Ashley Donohoe along with five 21-year-old Dublin students - Eimear Walsh, Eoghan Culligan, Lorcán Miller, Nick Schuster and Ashley's cousin Olivia Burke - died when the fourth-floor balcony they were standing on collapsed as they were celebrating a 21st birthday.

Family members of four of the students still being treated in San Francisco Bay Area hospitals - Clodagh Cogley, Hannah Waters, Niall Murray and Aoife Beary - attended the vigil.

Ms Donohoe’s family distributed circular glow sticks for participants to wear, bringing colour to the occasion that felt as much a celebration of the bright lives of those who died as well as a reflection on the tragedy of June 16th.

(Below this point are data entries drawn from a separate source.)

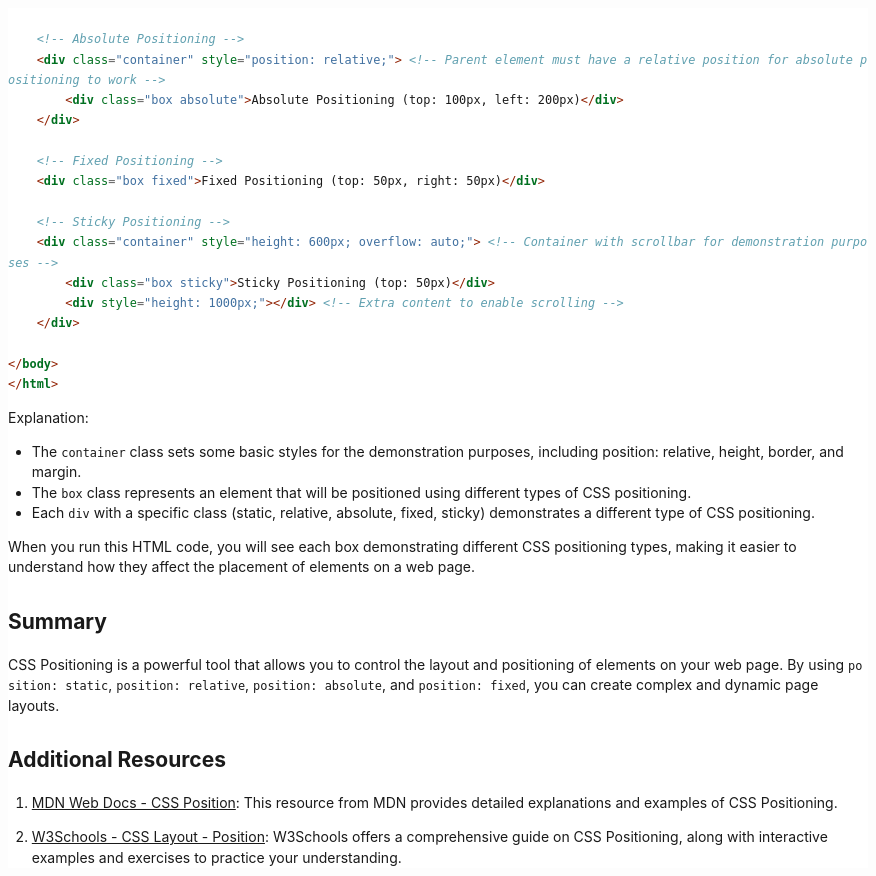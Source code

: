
 ```html

    <!-- Absolute Positioning -->
    <div class="container" style="position: relative;"> <!-- Parent element must have a relative position for absolute positioning to work -->
        <div class="box absolute">Absolute Positioning (top: 100px, left: 200px)</div>
    </div>

    <!-- Fixed Positioning -->
    <div class="box fixed">Fixed Positioning (top: 50px, right: 50px)</div>

    <!-- Sticky Positioning -->
    <div class="container" style="height: 600px; overflow: auto;"> <!-- Container with scrollbar for demonstration purposes -->
        <div class="box sticky">Sticky Positioning (top: 50px)</div>
        <div style="height: 1000px;"></div> <!-- Extra content to enable scrolling -->
    </div>

</body>
</html>
```

Explanation:
- The `container` class sets some basic styles for the demonstration purposes, including position: relative, height, border, and margin.
- The `box` class represents an element that will be positioned using different types of CSS positioning.
- Each `div` with a specific class (static, relative, absolute, fixed, sticky) demonstrates a different type of CSS positioning.

When you run this HTML code, you will see each box demonstrating different CSS positioning types, making it easier to understand how they affect the placement of elements on a web page.
## Summary

CSS Positioning is a powerful tool that allows you to control the layout and positioning of elements on your web page. By using `position: static`, `position: relative`, `position: absolute`, and `position: fixed`, you can create complex and dynamic page layouts.

## Additional Resources

1. [MDN Web Docs - CSS Position](https://developer.mozilla.org/en-US/docs/Web/CSS/position): This resource from MDN provides detailed explanations and examples of CSS Positioning.

2. [W3Schools - CSS Layout - Position](https://www.w3schools.com/css/css_positioning.asp): W3Schools offers a comprehensive guide on CSS Positioning, along with interactive examples and exercises to practice your understanding.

The crowd stood quietly in front of the lit candles for about half an hour, some sobbing and wiping tears away, some clutching others for solace.

Prior to the vigil, family members enjoyed food and drink at a reception with Berkeley emergency staff and others from the San Francisco Bay Area, including members of the Irish community who have helped them and the injured students over the past month.

“It is an opportunity for us and the families to reach out to all of those, particularly the emergency services, staff at the hospitals, the first responders who came to our assistance,” Mr Grant told reporters.

“The people behind me are the people made the impossible possible in Berkeley in the immediate aftermath of when the balcony came down. We wanted to gather everybody together and this is the most appropriate time to do it.”

The families had been unable to thank those who had helped their children on the morning of the accident until last night, he said.

“It is a sad day but it’s also a day when we celebrate the progress that’s been made by the seven survivors and the extent of that progress is a testament to an amazing level of care that they received,” he said.

Another of the injured students, Jack Halpin, flew home to Ireland over the weekend. He is the second of the injured to leave California. Sean Fahey flew back to Dublin the week after the accident.

Ms Cogley, Ms Waters and Ms Beary are being treated at the Santa Clara Valley Medical Centre, south of San Francisco. They will be joined in the coming days by Mr Murray, who is currently being treated in a hospital in San Francisco.

One attendee at the vigil was Dr James Crew, chair of the physical medicine and rehabilitation department at the Santa Clara hospital.

The recovery period for the three young women would be at least a year, he said, and that the timing of their return to Ireland would be different in each case. For two of them it would be a matter of weeks rather than months before they could return to Ireland, he said.

“Our efforts are really try to medically stabilise them as much as possible, to treat their pain and to try to work with them and their families through often times of very challenging prognosis and outlook,” he said.

Berkeley Mayor Tom Bates and other senior public figures from the California city across the bay from San Francisco attended the vigil.

Gil Dong, Berkeley Fire Department chief, said he still had officers who were talking about the tragedy as they passed the scene of the accident every day. They were getting "crisis intervention" to cope with the trauma of what they saw on that early morning last month.

“We are still talking to them and making sure they can adapt to what’s a new norm. Once you experience this it is something that you will reflect on for the rest of your career or your life,” he said.

A number of officers are trying to organise a group of fire department staff to travel to Ireland for St Patrick’s Day next year instead of their annual trip to New York for the festivities.

“They want to bring some of Berkeley back to Ireland,” said Mr Dong.

Another attendee at the vigil, Mike Meehan, Berkeley Police Department chief, said that his officers were liaising with the Alameda County District Attorney on her investigation into the accident.

Since the accident, his department was looking back and assessing what more would they can do to help the victims’ families.

“Our goal certainly is to make sure that the families feel that every part of the investigation has been thorough and comprehensive and whatever is to be found is found,” he said.

“That is the least that we can do for the families since we can’t bring anybody back.”